◆ INSTRUCTIONS FOR THE TASK ◆
A faithful transcript of every entry is required; pictures do not belong in it.

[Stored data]
= Beginning of Section =

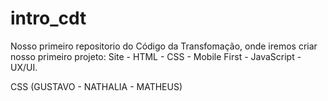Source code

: # intro_cdt
Nosso primeiro repositorio do Código da Transfomação, onde iremos criar nosso primeiro projeto: Site - HTML - CSS - Mobile First - JavaScript - UX/UI.




CSS
(GUSTAVO - NATHALIA - MATHEUS)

= End of Section =

◆ RESPONSE AREA ◆
Source code

: # intro_cdt
Nosso primeiro repositorio do Código da Transfomação, onde iremos criar nosso primeiro projeto: Site - HTML - CSS - Mobile First - JavaScript - UX/UI.




CSS
(GUSTAVO - NATHALIA - MATHEUS)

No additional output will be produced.